== TASK TO COMPLETE ==
Word for word, set down the listing that appears after this line.

== TASK MATERIAL ==
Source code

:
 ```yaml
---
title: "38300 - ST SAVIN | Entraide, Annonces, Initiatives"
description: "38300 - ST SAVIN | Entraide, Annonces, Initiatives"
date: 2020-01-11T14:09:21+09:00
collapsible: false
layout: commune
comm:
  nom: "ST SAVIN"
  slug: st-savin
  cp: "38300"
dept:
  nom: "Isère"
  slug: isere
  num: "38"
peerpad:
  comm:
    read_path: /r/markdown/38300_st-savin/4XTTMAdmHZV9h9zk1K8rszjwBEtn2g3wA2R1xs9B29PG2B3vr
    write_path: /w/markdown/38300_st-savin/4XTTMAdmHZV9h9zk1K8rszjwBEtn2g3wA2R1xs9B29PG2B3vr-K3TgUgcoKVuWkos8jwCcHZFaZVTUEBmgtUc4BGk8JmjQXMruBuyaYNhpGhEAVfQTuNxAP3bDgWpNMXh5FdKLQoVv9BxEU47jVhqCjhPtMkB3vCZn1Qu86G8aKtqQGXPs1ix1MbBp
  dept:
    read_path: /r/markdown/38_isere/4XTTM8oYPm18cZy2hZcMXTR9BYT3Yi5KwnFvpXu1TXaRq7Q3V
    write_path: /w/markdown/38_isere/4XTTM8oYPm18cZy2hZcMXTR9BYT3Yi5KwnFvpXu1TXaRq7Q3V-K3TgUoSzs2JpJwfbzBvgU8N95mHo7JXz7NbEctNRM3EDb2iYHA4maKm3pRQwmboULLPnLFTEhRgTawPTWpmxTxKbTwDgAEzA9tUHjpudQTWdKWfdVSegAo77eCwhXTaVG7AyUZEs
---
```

== ANSWER FOR THE TASK ==
Source code

:
 ```yaml
---
title: "38300 - ST SAVIN | Entraide, Annonces, Initiatives"
description: "38300 - ST SAVIN | Entraide, Annonces, Initiatives"
date: 2020-01-11T14:09:21+09:00
collapsible: false
layout: commune
comm:
  nom: "ST SAVIN"
  slug: st-savin
  cp: "38300"
dept:
  nom: "Isère"
  slug: isere
  num: "38"
peerpad:
  comm:
    read_path: /r/markdown/38300_st-savin/4XTTMAdmHZV9h9zk1K8rszjwBEtn2g3wA2R1xs9B29PG2B3vr
    write_path: /w/markdown/38300_st-savin/4XTTMAdmHZV9h9zk1K8rszjwBEtn2g3wA2R1xs9B29PG2B3vr-K3TgUgcoKVuWkos8jwCcHZFaZVTUEBmgtUc4BGk8JmjQXMruBuyaYNhpGhEAVfQTuNxAP3bDgWpNMXh5FdKLQoVv9BxEU47jVhqCjhPtMkB3vCZn1Qu86G8aKtqQGXPs1ix1MbBp
  dept:
    read_path: /r/markdown/38_isere/4XTTM8oYPm18cZy2hZcMXTR9BYT3Yi5KwnFvpXu1TXaRq7Q3V
    write_path: /w/markdown/38_isere/4XTTM8oYPm18cZy2hZcMXTR9BYT3Yi5KwnFvpXu1TXaRq7Q3V-K3TgUoSzs2JpJwfbzBvgU8N95mHo7JXz7NbEctNRM3EDb2iYHA4maKm3pRQwmboULLPnLFTEhRgTawPTWpmxTxKbTwDgAEzA9tUHjpudQTWdKWfdVSegAo77eCwhXTaVG7AyUZEs
---
```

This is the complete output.